What happened? Work took over my life in the main; a very busy and demanding work role, things to solve that could not be satiated, consuming the creative part of me. At night and on weekends, there was little left. It was definitely hard to create in this space. Some poor life choices too, like too much television, but sometimes it was all I could do. The reading, writing part of me I treasure so much languished sadly in this interchange.
This blog as for many, is a tool to keep me writing. In the post celebrating the first anniversary of ‘Transcending’, I spoke about my sense of achievement in keeping at it, ‘writing, researching, tuning in and reading others’, the value of writing, the process and the product. When I look back and read that post, it celebrates so much that is central to me, then comes to that screaming halt, one more post later and 180 days ago.
So time to transcend the silence, move on. It will take some doing; the work role remains insistent. I’ve reached for Tillie Olsen’s ‘Silences’ to help interpret it all. But in the end, I can spend more time analysing the politics of it, reading about it, trying to understand the reasons for stalling but maybe it is best just to accept it happened for circumstantial reasons and move beyond.

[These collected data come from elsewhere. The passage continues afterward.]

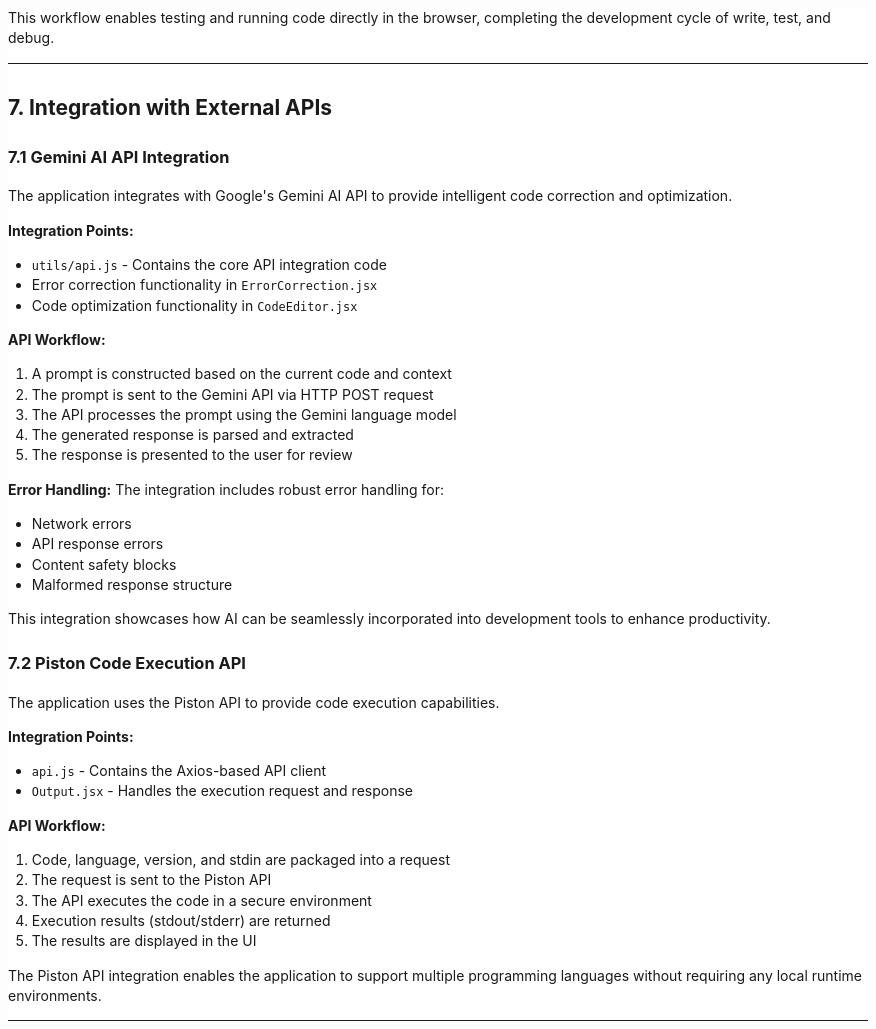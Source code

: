 This workflow enables testing and running code directly in the browser, completing the development cycle of write, test, and debug.

---

## 7. Integration with External APIs

### 7.1 Gemini AI API Integration

The application integrates with Google's Gemini AI API to provide intelligent code correction and optimization.

**Integration Points:**

- `utils/api.js` - Contains the core API integration code
- Error correction functionality in `ErrorCorrection.jsx`
- Code optimization functionality in `CodeEditor.jsx`

**API Workflow:**

1. A prompt is constructed based on the current code and context
2. The prompt is sent to the Gemini API via HTTP POST request
3. The API processes the prompt using the Gemini language model
4. The generated response is parsed and extracted
5. The response is presented to the user for review

**Error Handling:**
The integration includes robust error handling for:

- Network errors
- API response errors
- Content safety blocks
- Malformed response structure

This integration showcases how AI can be seamlessly incorporated into development tools to enhance productivity.

### 7.2 Piston Code Execution API

The application uses the Piston API to provide code execution capabilities.

**Integration Points:**

- `api.js` - Contains the Axios-based API client
- `Output.jsx` - Handles the execution request and response

**API Workflow:**

1. Code, language, version, and stdin are packaged into a request
2. The request is sent to the Piston API
3. The API executes the code in a secure environment
4. Execution results (stdout/stderr) are returned
5. The results are displayed in the UI

The Piston API integration enables the application to support multiple programming languages without requiring any local runtime environments.

---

As Anne Lamott exorts us in her article, ‘Time Lost and Found‘, it is really most likely to be an issue of choices, priorities and time management.
I’ve heard it said that every day you need half an hour of quiet time for yourself, or your Self, unless you’re incredibly busy and stressed, in which case you need an hour. I promise you, it is there. Fight tooth and nail to find time, to make it. It is our true wealth, this moment, this hour, this day.
I’m reading Kate Grenville’s ‘Searching for the Secret River‘ and am reminded through that journey of Kate’s writing experiences of the need for stealth and commitment. Kate uses a whole arsenal of mantras to keep herself writing: ‘never have a blank page,’ ‘don’t wait for the mood’, ‘fix it up later’ and ‘don’t wait for time to write’. She further writes:
I learned to work in whatever slivers of time the day might give me – one of my favourite scenes in ‘Joan Makes History‘ was written in the car waiting to pick up Tom from a birthday party, on the only paper I could find, the inside of a flattened Panadol packet. I had slivers of time, so I wrote in slivers of words: a page here, a paragraph there. Eventually the slivers would add to something. (p145)
It really is so important, as Chris Guillebeau reminds us, to start with what you have, not wait for more and generally just to keep moving. So I begin again here and elsewhere, in slivers of words, in slivers of time, to counteract the silence of the blank page, moving on.